Record excerpts >>
....

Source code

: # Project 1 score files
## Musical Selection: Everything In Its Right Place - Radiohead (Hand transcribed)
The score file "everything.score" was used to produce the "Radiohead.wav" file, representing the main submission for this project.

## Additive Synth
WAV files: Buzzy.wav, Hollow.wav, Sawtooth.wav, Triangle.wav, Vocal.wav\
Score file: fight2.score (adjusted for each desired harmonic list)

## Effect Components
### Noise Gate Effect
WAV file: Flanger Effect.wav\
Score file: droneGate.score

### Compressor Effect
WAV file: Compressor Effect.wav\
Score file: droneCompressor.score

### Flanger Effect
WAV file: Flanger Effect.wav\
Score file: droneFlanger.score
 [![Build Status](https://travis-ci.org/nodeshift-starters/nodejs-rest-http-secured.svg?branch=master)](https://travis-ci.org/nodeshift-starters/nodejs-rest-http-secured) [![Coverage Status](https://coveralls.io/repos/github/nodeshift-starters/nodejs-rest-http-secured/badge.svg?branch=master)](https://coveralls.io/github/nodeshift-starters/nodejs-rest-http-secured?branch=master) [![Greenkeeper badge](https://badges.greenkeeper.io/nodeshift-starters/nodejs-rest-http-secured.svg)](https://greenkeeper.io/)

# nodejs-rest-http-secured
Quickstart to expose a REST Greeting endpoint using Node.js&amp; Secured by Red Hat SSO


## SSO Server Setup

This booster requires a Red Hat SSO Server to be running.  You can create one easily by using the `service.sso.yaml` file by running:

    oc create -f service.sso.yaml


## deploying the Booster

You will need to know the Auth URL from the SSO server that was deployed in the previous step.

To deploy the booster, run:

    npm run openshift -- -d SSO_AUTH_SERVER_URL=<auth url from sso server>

....

Exercise directions >>
Your output should match the records above word for word.

Expected output >>
Source code

: # Project 1 score files
## Musical Selection: Everything In Its Right Place - Radiohead (Hand transcribed)
The score file "everything.score" was used to produce the "Radiohead.wav" file, representing the main submission for this project.

## Additive Synth
WAV files: Buzzy.wav, Hollow.wav, Sawtooth.wav, Triangle.wav, Vocal.wav\
Score file: fight2.score (adjusted for each desired harmonic list)

## Effect Components
### Noise Gate Effect
WAV file: Flanger Effect.wav\
Score file: droneGate.score

### Compressor Effect
WAV file: Compressor Effect.wav\
Score file: droneCompressor.score

### Flanger Effect
WAV file: Flanger Effect.wav\
Score file: droneFlanger.score
 [![Build Status](https://travis-ci.org/nodeshift-starters/nodejs-rest-http-secured.svg?branch=master)](https://travis-ci.org/nodeshift-starters/nodejs-rest-http-secured) [![Coverage Status](https://coveralls.io/repos/github/nodeshift-starters/nodejs-rest-http-secured/badge.svg?branch=master)](https://coveralls.io/github/nodeshift-starters/nodejs-rest-http-secured?branch=master) [![Greenkeeper badge](https://badges.greenkeeper.io/nodeshift-starters/nodejs-rest-http-secured.svg)](https://greenkeeper.io/)

# nodejs-rest-http-secured
Quickstart to expose a REST Greeting endpoint using Node.js&amp; Secured by Red Hat SSO


## SSO Server Setup

This booster requires a Red Hat SSO Server to be running.  You can create one easily by using the `service.sso.yaml` file by running:

    oc create -f service.sso.yaml


## deploying the Booster

You will need to know the Auth URL from the SSO server that was deployed in the previous step.

To deploy the booster, run:

    npm run openshift -- -d SSO_AUTH_SERVER_URL=<auth url from sso server>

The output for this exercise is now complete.